◆ **WHAT TO PRODUCE**
When you copy the entries, omit the images and keep every word as it is.

[EXERCISE MATERIALS — start]

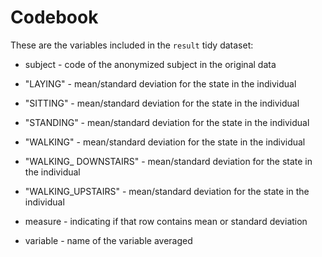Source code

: Codebook
========================================================

These are the variables included in the ```result``` tidy dataset:

- subject - code of the anonymized subject in the original data

- "LAYING" - mean/standard deviation for the state in the individual

- "SITTING" - mean/standard deviation for the state in the individual

- "STANDING" - mean/standard deviation for the state in the individual

- "WALKING" - mean/standard deviation for the state in the individual

- "WALKING_ DOWNSTAIRS" - mean/standard deviation for the state in the individual

- "WALKING_UPSTAIRS" - mean/standard deviation for the state in the individual

- measure - indicating if that row contains mean or standard deviation

- variable - name of the variable averaged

[EXERCISE MATERIALS — finish]

◆ **TASK RESPONSE**
Source code

: Codebook
========================================================

These are the variables included in the ```result``` tidy dataset:

- subject - code of the anonymized subject in the original data

- "LAYING" - mean/standard deviation for the state in the individual

- "SITTING" - mean/standard deviation for the state in the individual

- "STANDING" - mean/standard deviation for the state in the individual

- "WALKING" - mean/standard deviation for the state in the individual

- "WALKING_ DOWNSTAIRS" - mean/standard deviation for the state in the individual

- "WALKING_UPSTAIRS" - mean/standard deviation for the state in the individual

- measure - indicating if that row contains mean or standard deviation

- variable - name of the variable averaged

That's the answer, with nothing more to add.